You are viewing a plain text version of this content. The canonical link for it is here.

Posted to solr-user@lucene.apache.org by Phillip Peleshok <pp...@gmail.com> on 2016/06/01 19:34:07 UTC

Solr off-heap FieldCache & HelioSearch

Hey everyone,

I've been using Solr for some time now and running into GC issues as most
others have.  Now I've exhausted all the traditional GC settings
recommended by various individuals (ie Shawn Heisey, etc) but neither
proved sufficient.  The one solution that I've seen that proved useful is
Heliosearch and the off-heap implementation.

My question is this, why wasn't the off-heap FieldCache implementation (
http://yonik.com/hs-solr-off-heap-fieldcache-performance/) ever rolled into
Solr when the other HelioSearch improvement were merged?

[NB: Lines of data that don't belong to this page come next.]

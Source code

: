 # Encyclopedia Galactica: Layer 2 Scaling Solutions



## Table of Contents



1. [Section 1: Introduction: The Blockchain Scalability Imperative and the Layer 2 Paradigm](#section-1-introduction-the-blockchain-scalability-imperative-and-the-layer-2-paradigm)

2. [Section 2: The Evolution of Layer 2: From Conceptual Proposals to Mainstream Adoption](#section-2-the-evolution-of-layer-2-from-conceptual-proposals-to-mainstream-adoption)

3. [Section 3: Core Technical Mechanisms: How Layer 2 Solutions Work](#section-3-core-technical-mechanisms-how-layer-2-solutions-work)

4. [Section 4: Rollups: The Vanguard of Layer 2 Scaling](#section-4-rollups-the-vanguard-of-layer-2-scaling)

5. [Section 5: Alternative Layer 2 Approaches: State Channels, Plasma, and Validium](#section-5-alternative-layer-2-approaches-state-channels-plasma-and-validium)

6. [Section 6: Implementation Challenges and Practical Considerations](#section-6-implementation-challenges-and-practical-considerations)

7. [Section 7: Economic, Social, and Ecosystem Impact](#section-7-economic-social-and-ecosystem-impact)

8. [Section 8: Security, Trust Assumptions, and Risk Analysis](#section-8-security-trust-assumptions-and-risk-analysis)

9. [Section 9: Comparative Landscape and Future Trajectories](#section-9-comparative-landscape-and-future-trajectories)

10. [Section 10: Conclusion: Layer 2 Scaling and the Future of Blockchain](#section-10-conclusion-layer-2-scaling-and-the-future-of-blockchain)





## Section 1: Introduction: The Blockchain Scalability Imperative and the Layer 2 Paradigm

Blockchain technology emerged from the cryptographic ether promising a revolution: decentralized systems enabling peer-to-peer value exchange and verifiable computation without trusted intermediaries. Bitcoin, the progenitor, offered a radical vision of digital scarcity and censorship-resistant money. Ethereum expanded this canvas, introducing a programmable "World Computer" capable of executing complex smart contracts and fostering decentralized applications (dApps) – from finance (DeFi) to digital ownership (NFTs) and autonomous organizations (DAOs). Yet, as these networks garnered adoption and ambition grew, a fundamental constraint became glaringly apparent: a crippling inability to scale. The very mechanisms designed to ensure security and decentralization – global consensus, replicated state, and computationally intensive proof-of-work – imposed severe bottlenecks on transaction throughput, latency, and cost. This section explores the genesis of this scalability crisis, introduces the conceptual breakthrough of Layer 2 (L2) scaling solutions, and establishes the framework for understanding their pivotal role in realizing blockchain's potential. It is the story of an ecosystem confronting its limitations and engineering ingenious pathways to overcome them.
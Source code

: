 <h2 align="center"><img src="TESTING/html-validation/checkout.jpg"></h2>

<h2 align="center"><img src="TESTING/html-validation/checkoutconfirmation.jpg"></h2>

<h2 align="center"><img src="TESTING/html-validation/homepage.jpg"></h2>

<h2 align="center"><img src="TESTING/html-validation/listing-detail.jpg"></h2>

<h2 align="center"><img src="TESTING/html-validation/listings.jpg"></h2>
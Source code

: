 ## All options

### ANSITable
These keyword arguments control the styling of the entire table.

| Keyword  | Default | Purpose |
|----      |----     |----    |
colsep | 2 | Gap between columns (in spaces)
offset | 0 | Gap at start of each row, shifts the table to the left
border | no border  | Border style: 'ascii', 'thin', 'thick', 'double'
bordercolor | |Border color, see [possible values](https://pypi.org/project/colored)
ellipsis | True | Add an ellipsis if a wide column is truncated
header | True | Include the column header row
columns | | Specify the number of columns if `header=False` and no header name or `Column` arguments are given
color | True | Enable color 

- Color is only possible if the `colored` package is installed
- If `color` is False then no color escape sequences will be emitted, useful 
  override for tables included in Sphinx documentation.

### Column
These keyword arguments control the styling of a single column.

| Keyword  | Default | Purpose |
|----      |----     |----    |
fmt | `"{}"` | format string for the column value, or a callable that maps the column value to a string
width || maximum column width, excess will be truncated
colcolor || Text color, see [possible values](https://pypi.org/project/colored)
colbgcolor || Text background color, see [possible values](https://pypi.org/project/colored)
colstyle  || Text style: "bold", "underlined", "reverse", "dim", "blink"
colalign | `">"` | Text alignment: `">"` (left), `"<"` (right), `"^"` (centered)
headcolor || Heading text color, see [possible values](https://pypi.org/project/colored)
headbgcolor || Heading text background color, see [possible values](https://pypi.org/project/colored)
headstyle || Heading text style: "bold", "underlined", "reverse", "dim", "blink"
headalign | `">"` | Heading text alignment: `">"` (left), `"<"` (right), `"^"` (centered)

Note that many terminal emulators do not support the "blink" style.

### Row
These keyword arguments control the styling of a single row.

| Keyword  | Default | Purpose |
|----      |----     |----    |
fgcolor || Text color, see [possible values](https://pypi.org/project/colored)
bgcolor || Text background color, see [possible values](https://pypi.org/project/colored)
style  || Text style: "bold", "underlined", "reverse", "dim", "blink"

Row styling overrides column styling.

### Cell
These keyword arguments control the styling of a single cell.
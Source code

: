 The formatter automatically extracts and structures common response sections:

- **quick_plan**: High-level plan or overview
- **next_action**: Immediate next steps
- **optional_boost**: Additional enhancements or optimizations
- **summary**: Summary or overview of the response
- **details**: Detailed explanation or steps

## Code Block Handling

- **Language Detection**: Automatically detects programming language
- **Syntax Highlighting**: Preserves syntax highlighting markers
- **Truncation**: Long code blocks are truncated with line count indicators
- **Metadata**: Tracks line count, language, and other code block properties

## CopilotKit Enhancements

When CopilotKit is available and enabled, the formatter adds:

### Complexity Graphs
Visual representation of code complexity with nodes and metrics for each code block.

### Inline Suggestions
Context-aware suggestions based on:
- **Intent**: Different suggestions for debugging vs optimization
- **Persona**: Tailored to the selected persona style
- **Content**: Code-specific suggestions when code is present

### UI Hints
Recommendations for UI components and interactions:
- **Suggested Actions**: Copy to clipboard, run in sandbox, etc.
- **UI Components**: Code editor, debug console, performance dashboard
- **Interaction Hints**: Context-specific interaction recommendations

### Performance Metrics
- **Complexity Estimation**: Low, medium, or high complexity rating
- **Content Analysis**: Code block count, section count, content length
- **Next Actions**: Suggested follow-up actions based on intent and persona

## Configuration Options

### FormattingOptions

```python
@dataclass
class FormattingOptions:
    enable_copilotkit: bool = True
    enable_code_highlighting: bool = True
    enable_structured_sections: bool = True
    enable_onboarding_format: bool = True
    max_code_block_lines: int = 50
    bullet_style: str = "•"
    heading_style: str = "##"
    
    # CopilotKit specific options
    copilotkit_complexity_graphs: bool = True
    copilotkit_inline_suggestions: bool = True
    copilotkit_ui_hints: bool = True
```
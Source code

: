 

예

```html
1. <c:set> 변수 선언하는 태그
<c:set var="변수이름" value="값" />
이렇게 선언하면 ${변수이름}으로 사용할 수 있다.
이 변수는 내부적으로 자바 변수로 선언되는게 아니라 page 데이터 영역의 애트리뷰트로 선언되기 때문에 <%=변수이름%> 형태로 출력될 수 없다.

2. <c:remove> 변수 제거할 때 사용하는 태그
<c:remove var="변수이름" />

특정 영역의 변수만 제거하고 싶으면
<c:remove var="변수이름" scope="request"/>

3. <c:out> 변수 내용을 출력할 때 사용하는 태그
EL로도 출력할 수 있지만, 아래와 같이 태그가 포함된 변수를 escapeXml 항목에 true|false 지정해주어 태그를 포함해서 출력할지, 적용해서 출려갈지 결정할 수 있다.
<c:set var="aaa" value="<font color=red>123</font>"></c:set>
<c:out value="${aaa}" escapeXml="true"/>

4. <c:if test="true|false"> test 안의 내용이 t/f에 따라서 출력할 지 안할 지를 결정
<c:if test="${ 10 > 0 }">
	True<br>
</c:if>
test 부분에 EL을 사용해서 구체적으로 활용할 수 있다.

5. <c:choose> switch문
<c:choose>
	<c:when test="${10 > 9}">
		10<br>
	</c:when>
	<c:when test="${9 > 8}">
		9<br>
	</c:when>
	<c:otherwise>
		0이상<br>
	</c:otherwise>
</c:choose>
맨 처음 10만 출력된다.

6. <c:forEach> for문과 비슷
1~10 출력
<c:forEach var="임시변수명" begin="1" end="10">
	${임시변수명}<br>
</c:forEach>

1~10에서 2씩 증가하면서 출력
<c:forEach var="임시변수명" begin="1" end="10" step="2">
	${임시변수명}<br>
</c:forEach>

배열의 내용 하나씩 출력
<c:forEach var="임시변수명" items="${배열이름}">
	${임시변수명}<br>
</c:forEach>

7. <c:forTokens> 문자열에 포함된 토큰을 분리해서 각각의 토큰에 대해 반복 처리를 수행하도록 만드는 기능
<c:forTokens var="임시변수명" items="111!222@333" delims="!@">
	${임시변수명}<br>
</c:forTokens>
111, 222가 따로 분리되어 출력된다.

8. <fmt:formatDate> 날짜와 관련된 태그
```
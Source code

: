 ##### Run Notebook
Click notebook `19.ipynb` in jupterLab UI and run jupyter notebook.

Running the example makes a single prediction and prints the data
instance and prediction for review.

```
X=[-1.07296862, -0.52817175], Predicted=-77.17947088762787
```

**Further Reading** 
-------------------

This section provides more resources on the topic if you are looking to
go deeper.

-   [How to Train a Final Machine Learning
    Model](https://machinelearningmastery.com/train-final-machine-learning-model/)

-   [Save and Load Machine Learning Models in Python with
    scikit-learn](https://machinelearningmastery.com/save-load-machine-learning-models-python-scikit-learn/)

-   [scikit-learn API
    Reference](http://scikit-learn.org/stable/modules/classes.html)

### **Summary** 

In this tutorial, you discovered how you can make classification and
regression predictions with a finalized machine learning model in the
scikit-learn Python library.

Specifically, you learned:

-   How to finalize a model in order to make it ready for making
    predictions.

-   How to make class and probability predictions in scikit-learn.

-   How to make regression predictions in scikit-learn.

Was there a
fundamental design problem or just a matter of time/testing that would be
incurred by the move?

Thanks,
Phil

Re: Solr off-heap FieldCache & HelioSearch

Posted by Phillip Peleshok <pp...@gmail.com>.

Funny you say that, as that's exactly what happened.  Tried them a couple
weeks ago and nothing.  Going at them again and will see what happens.

Yeah, we're in the same boat.  We started with the profilers (Yourkit) to
track down the causes.  Mainly got hit in the field cache and ordinal maps
(and all the objects just to build them).  Since we transitioned from
classic facets to json facets, unfortunately SOLR-8922 doesn't lend much
but it looks really good.  We were looking at cutting out the ordinal cache
depending on the cardinality but that's still a PoC at this point, but does
allow us to cap the memory usage.  Then given the (
http://stackoverflow.com/questions/214362/java-very-large-heap-sizes) we
stumbled across the off-heap and were giving that a go to see if it's worth
the avenue.  But after reading the UnSafe, started getting cold feet and
that's why I was trying to dig up a little more history.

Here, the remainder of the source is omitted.